Richard Schwartz - You Are The One You've Been Waiting For

I did some content editing last spring on Dick Schwartz's new book, You Are The One You've Been Waiting For: Bringing Courageous Love to Intimate Relationships, which is now available at the Center for Self-Leadership website.

The book offers an introduction to using IFS parts work in couples counseling. The examples given and the clarity of the model make this an ideal book for therapists interested in doing parts work with the couples with whom they are working - and for the lay reader wanting to better understand why their relationship is failing and how to fix it.

One of the keys in this book is understanding how each person in a couple has parts that get "set off" by the other person, and how that can escalate into fights, alienation, and eventually the end of the relationship. The more time we spend relating from our parts, the less intimacy we experience in the relationship.

A big lesson in this work is that to have and maintain a healthy relationship, we need to be self-led, coming from that authentic part of ourselves that isn't caught up in possession, attachment, neediness, or fear.

I get nothing for plugging the book (I've already been paid), so please consider this an endorsement of the author and his work.

Richard Schwartz is a brilliant and compassionate therapist, and for those who have never seen him work, the "case studies" from this book will give you a taste of his skill, and even more, of the beauty of the IFS model.
Dick's New Book Is Now Available

The Center for Self Leadership and Trailhead Publications are pleased by the enormous response to Dick Schwartz's new book You Are The One You've Been Waiting For: Bringing Courageous Love to Intimate Relationships. The book is available at CSL's online bookstore.

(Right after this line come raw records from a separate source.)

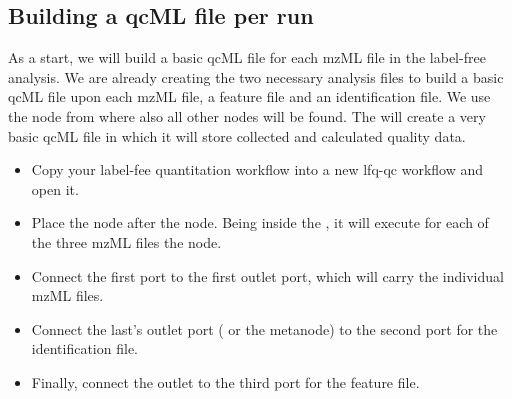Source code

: \subsection{Building a qcML file per run}
\label{Building a qcML file per run}


As a start, we will build a basic qcML file for each mzML file in the label-free analysis. We are already creating the two necessary analysis files to build a basic qcML file upon each mzML file, a feature file and an identification file. We use the  node from  where also all other  nodes will be found. The  will create a very basic qcML file in which it will store collected and calculated quality data.

\begin{itemize} 
\item Copy your label-fee quantitation workflow into a new lfq-qc workflow and open it.
\item Place the  node after the  node. Being inside the , it will execute for each of the three mzML files the  node.
\item Connect the first  port to the first  outlet port, which will carry the individual mzML files.
\item Connect the last's  outlet port ( or the  metanode) to the second  port for the identification file.
\item Finally, connect the  outlet to the third  port for the feature file.
\end{itemize}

In this book, Richard Schwartz, the developer of the Internal Family Systems Model, applies the IFS Model to the topic of intimate relationships in an engaging, understandable, and personal style. Therapists and lay people alike will find this book to be an insightful exploration of how cultivating a relationship with the Self-the wise center of clarity, calmness, and compassion in each of us-creates the foundation for courageous love and resilient intimacy: the capacity to sustain and nourish a healthy intimate relationship. Self-leadership also allows us to embrace our partner's feedback and use it to discover aspects of ourselves that seek healing. The book includes user-friendly exercises to facilitate learning.

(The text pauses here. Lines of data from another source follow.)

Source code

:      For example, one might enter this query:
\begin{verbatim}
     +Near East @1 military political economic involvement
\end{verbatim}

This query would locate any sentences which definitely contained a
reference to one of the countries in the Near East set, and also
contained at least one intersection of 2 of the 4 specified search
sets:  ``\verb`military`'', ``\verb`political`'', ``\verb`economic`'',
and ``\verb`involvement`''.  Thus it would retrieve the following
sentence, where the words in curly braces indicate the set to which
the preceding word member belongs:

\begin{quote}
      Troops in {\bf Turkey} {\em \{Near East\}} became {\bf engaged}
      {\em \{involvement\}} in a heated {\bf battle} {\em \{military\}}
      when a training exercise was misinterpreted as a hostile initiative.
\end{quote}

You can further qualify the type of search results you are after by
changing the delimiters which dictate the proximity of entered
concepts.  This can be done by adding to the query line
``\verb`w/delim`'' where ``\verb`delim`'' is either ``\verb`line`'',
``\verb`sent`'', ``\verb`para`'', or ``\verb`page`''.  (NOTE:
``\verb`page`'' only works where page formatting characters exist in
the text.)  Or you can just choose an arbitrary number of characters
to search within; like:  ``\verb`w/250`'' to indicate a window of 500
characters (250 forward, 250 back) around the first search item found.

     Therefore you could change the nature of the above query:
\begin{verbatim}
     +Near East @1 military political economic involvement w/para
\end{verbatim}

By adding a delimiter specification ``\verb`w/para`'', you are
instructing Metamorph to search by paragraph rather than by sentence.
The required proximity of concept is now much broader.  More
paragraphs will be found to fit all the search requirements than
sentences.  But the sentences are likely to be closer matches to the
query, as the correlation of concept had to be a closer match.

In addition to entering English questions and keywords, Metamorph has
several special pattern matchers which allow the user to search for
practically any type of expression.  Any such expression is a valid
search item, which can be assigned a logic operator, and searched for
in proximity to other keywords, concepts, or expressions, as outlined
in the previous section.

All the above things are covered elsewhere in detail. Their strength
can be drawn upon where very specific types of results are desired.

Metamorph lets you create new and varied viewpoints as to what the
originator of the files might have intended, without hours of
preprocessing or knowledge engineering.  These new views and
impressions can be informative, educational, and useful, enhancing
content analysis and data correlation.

Here's a sample of what's being said about You are the One You've Been Waiting For:

"This Profound and readable book provides clear guidelines for therapists and clients alike. In ways that complement my won work, clients learn how to unload the cultural and family burdens that block intimacy by keeping them locked in rigid gender roles. Therapists learn an empowering and practical process for treating couples. I enthusiastically recommend this book to anyone serious about improving relationships in the world today!"
--Terrence Real, author of I Don't Want to Talk About It and The New Rules of Marriage

"It has been said that before you can love another, you have to love yourself. You Are the One You've Been Waiting For teaches us how to do that by offering a clear, compelling, intelligent model for loving our inner demons and freeing ourselves to embrace greater intimacy. Thank you, Dick, for this wonderful book."
--Janis Abrahms Spring, PhD, author of How Can I Forgive You? and After the Affair

"This highly original book offers critical new insights into obstacles to the dance of intimacy. Most of us have inner exiled parts that carry burdens of shame and abandonment from our past. These interfere with our capacity for intimacy. Dick Schwartz shows us how to use the exiles our partners trigger in us to find and heal the source-our original attachment injuries. This releases our capacity to be fully alive in relationships."
--Bessel A. van der Kolk, MD, Medical Director, The Trauma Center, Professor of Psychiatry, Boston University School of Medicine

1 comment:

Unknown said...

Thank you for this post. Didn't realize you had done some editing work on the book. My wife and just bought a copy. Despite our parts that are skeptical of the theoretical framework (!) we are getting a lot out of it already.